Exercise details:
Please restate exactly what appears in the records below from the first line to the line where "2.1 scalability" is, that line included.
::: Task inputs
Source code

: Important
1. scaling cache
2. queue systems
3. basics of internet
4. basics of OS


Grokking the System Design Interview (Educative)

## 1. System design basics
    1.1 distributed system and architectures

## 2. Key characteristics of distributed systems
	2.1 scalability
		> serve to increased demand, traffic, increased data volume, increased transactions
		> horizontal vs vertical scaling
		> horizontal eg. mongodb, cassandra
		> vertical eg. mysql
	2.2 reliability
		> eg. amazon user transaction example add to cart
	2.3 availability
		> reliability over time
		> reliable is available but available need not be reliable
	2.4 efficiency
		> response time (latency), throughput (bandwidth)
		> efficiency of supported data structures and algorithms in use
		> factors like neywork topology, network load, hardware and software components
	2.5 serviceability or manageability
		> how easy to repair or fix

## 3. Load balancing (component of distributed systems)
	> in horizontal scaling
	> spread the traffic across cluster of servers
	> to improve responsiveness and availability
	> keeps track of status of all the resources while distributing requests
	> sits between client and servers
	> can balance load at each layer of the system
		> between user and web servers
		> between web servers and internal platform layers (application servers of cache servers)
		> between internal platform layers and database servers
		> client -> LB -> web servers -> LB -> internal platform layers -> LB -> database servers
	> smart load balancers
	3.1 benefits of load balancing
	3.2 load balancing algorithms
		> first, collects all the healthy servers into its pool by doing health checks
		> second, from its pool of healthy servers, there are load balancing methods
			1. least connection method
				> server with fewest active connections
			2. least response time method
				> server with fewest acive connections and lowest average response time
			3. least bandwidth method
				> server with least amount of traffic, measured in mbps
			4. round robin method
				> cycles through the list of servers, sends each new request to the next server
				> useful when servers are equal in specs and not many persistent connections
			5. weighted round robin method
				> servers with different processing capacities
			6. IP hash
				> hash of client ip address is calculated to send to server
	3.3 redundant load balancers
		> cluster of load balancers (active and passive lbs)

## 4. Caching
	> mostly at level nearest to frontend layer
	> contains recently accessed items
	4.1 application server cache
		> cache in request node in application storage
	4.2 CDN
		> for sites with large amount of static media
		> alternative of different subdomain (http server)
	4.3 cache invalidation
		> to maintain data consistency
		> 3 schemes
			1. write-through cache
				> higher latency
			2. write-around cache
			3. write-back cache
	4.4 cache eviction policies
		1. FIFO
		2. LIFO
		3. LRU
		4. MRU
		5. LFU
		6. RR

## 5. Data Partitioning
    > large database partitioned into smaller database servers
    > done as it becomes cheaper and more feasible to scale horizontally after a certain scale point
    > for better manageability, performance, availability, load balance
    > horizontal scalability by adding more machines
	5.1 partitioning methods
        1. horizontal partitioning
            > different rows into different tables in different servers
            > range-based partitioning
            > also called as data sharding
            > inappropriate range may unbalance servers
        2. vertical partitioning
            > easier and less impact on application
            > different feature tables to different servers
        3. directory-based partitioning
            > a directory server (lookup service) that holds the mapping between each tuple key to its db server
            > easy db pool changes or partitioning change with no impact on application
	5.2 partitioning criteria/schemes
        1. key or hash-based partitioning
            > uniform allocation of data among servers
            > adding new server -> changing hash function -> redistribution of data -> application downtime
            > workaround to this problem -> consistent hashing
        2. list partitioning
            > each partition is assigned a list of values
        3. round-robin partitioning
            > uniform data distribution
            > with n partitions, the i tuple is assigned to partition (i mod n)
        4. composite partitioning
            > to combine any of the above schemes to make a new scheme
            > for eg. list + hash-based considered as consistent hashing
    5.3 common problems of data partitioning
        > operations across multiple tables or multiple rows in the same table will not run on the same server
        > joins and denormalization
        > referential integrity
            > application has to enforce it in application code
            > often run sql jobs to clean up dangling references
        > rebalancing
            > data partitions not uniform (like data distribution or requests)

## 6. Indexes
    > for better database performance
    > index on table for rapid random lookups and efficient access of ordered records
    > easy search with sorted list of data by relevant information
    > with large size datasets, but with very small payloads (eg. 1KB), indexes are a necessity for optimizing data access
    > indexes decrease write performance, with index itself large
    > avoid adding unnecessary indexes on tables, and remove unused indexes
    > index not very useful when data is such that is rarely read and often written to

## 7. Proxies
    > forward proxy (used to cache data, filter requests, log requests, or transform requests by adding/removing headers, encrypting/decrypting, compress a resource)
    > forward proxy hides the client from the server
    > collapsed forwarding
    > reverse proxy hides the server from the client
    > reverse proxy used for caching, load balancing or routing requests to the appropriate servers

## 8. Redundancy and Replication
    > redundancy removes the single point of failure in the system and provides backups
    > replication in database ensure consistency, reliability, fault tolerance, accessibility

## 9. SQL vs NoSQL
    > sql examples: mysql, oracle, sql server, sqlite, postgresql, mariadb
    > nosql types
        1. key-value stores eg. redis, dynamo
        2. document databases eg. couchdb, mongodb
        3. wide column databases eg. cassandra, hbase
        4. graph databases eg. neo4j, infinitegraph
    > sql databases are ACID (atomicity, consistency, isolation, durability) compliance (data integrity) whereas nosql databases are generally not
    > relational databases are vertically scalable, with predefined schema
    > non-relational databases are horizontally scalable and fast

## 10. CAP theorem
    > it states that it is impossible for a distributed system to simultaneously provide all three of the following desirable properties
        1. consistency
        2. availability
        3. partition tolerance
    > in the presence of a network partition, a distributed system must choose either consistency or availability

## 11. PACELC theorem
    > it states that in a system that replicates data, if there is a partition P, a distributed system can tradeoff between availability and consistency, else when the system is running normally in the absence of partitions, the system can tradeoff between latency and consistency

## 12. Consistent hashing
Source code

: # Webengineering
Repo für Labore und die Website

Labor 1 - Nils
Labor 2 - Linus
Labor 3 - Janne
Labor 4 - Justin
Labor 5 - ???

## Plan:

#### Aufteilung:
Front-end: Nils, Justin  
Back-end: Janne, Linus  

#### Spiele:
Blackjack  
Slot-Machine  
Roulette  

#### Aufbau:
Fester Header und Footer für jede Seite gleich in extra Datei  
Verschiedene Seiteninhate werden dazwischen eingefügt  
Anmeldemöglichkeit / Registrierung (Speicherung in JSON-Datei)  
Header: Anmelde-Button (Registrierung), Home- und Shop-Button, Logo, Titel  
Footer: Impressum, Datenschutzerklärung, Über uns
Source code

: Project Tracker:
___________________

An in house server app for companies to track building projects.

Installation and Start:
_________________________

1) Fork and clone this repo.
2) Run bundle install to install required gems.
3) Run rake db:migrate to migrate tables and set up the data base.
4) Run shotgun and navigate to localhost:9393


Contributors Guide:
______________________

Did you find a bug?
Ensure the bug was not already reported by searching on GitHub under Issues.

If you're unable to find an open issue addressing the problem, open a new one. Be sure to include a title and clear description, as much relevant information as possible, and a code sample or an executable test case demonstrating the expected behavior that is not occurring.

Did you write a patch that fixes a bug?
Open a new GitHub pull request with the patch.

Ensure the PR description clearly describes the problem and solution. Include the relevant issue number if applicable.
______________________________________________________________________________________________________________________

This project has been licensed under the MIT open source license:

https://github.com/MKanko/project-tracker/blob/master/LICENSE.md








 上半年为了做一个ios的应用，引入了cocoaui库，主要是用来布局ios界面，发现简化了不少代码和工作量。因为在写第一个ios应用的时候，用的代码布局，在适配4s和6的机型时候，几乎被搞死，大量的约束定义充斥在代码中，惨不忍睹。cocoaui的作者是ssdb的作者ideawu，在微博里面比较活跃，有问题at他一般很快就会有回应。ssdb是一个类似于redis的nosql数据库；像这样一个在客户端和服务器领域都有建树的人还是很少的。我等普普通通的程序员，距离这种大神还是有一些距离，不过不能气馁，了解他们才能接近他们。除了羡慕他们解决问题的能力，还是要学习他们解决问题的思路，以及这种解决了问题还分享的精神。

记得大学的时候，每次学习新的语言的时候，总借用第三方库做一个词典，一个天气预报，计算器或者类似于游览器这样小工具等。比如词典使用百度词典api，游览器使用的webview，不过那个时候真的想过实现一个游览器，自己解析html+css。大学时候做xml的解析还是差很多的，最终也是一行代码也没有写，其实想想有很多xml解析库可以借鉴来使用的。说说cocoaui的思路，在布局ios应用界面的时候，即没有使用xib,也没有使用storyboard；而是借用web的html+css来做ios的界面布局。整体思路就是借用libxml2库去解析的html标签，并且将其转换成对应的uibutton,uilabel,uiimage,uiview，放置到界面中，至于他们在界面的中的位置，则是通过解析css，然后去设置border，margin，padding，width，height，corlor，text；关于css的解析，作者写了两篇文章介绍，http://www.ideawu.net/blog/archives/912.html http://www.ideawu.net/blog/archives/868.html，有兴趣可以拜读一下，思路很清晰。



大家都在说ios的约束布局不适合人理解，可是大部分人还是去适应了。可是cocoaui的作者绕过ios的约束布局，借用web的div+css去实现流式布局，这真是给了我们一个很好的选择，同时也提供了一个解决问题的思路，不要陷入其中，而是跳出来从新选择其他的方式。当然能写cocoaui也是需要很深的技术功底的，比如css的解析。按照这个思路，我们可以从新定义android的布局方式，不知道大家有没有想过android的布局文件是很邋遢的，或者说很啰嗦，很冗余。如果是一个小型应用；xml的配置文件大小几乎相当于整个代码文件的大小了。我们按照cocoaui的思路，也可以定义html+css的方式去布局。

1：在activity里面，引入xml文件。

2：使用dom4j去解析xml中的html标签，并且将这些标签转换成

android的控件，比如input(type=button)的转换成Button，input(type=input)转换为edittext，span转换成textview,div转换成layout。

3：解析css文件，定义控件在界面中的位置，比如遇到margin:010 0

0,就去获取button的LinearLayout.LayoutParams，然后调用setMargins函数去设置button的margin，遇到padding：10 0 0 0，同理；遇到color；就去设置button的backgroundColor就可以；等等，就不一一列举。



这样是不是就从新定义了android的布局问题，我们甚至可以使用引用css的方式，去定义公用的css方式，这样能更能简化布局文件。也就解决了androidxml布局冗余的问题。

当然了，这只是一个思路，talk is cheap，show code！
::::::
Answer section:
Source code

: Important
1. scaling cache
2. queue systems
3. basics of internet
4. basics of OS


Grokking the System Design Interview (Educative)

## 1. System design basics
    1.1 distributed system and architectures

## 2. Key characteristics of distributed systems
	2.1 scalability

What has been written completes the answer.